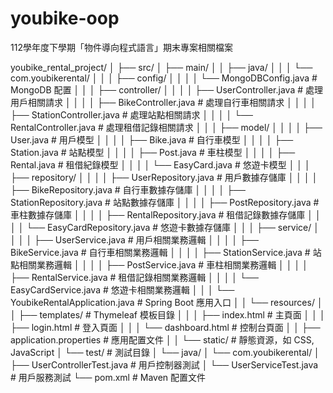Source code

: # youbike-oop
112學年度下學期「物件導向程式語言」期末專案相關檔案

youbike_rental_project/
│
├── src/
│   ├── main/
│   │   ├── java/
│   │   │   └── com.youbikerental/
│   │   │       ├── config/
│   │   │       │   └── MongoDBConfig.java          # MongoDB 配置
│   │   │       ├── controller/
│   │   │       │   ├── UserController.java         # 處理用戶相關請求
│   │   │       │   ├── BikeController.java         # 處理自行車相關請求
│   │   │       │   ├── StationController.java      # 處理站點相關請求
│   │   │       │   └── RentalController.java       # 處理租借記錄相關請求
│   │   │       ├── model/
│   │   │       │   ├── User.java                   # 用戶模型
│   │   │       │   ├── Bike.java                   # 自行車模型
│   │   │       │   ├── Station.java                # 站點模型
│   │   │       │   ├── Post.java                   # 車柱模型
│   │   │       │   ├── Rental.java                 # 租借紀錄模型
│   │   │       │   └── EasyCard.java               # 悠遊卡模型
│   │   │       ├── repository/
│   │   │       │   ├── UserRepository.java         # 用戶數據存儲庫
│   │   │       │   ├── BikeRepository.java         # 自行車數據存儲庫
│   │   │       │   ├── StationRepository.java      # 站點數據存儲庫
│   │   │       │   ├── PostRepository.java         # 車柱數據存儲庫
│   │   │       │   ├── RentalRepository.java       # 租借記錄數據存儲庫
│   │   │       │   └── EasyCardRepository.java     # 悠遊卡數據存儲庫
│   │   │       ├── service/
│   │   │       │   ├── UserService.java            # 用戶相關業務邏輯
│   │   │       │   ├── BikeService.java            # 自行車相關業務邏輯
│   │   │       │   ├── StationService.java         # 站點相關業務邏輯
│   │   │       │   ├── PostService.java            # 車柱相關業務邏輯
│   │   │       │   ├── RentalService.java          # 租借記錄相關業務邏輯
│   │   │       │   └── EasyCardService.java        # 悠遊卡相關業務邏輯
│   │   │       └── YoubikeRentalApplication.java   # Spring Boot 應用入口
│   │   └── resources/
│   │       ├── templates/                          # Thymeleaf 模板目錄
│   │       │   ├── index.html                      # 主頁面
│   │       │   ├── login.html                      # 登入頁面
│   │       │   └── dashboard.html                  # 控制台頁面
│   │       ├── application.properties              # 應用配置文件
│   │       └── static/                             # 靜態資源，如 CSS, JavaScript
│   └── test/                                       # 測試目錄
│       └── java/
│           └── com.youbikerental/
│               ├── UserControllerTest.java         # 用戶控制器測試
│               └── UserServiceTest.java            # 用戶服務測試
└── pom.xml                                         # Maven 配置文件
══════════════════════════════
» EXERCISE
The reply should consist of the listing restated word for word, with its pictures removed.

» ANSWER SPACE
Source code

: # youbike-oop
112學年度下學期「物件導向程式語言」期末專案相關檔案

youbike_rental_project/
│
├── src/
│   ├── main/
│   │   ├── java/
│   │   │   └── com.youbikerental/
│   │   │       ├── config/
│   │   │       │   └── MongoDBConfig.java          # MongoDB 配置
│   │   │       ├── controller/
│   │   │       │   ├── UserController.java         # 處理用戶相關請求
│   │   │       │   ├── BikeController.java         # 處理自行車相關請求
│   │   │       │   ├── StationController.java      # 處理站點相關請求
│   │   │       │   └── RentalController.java       # 處理租借記錄相關請求
│   │   │       ├── model/
│   │   │       │   ├── User.java                   # 用戶模型
│   │   │       │   ├── Bike.java                   # 自行車模型
│   │   │       │   ├── Station.java                # 站點模型
│   │   │       │   ├── Post.java                   # 車柱模型
│   │   │       │   ├── Rental.java                 # 租借紀錄模型
│   │   │       │   └── EasyCard.java               # 悠遊卡模型
│   │   │       ├── repository/
│   │   │       │   ├── UserRepository.java         # 用戶數據存儲庫
│   │   │       │   ├── BikeRepository.java         # 自行車數據存儲庫
│   │   │       │   ├── StationRepository.java      # 站點數據存儲庫
│   │   │       │   ├── PostRepository.java         # 車柱數據存儲庫
│   │   │       │   ├── RentalRepository.java       # 租借記錄數據存儲庫
│   │   │       │   └── EasyCardRepository.java     # 悠遊卡數據存儲庫
│   │   │       ├── service/
│   │   │       │   ├── UserService.java            # 用戶相關業務邏輯
│   │   │       │   ├── BikeService.java            # 自行車相關業務邏輯
│   │   │       │   ├── StationService.java         # 站點相關業務邏輯
│   │   │       │   ├── PostService.java            # 車柱相關業務邏輯
│   │   │       │   ├── RentalService.java          # 租借記錄相關業務邏輯
│   │   │       │   └── EasyCardService.java        # 悠遊卡相關業務邏輯
│   │   │       └── YoubikeRentalApplication.java   # Spring Boot 應用入口
│   │   └── resources/
│   │       ├── templates/                          # Thymeleaf 模板目錄
│   │       │   ├── index.html                      # 主頁面
│   │       │   ├── login.html                      # 登入頁面
│   │       │   └── dashboard.html                  # 控制台頁面
│   │       ├── application.properties              # 應用配置文件
│   │       └── static/                             # 靜態資源，如 CSS, JavaScript
│   └── test/                                       # 測試目錄
│       └── java/
│           └── com.youbikerental/
│               ├── UserControllerTest.java         # 用戶控制器測試
│               └── UserServiceTest.java            # 用戶服務測試
└── pom.xml                                         # Maven 配置文件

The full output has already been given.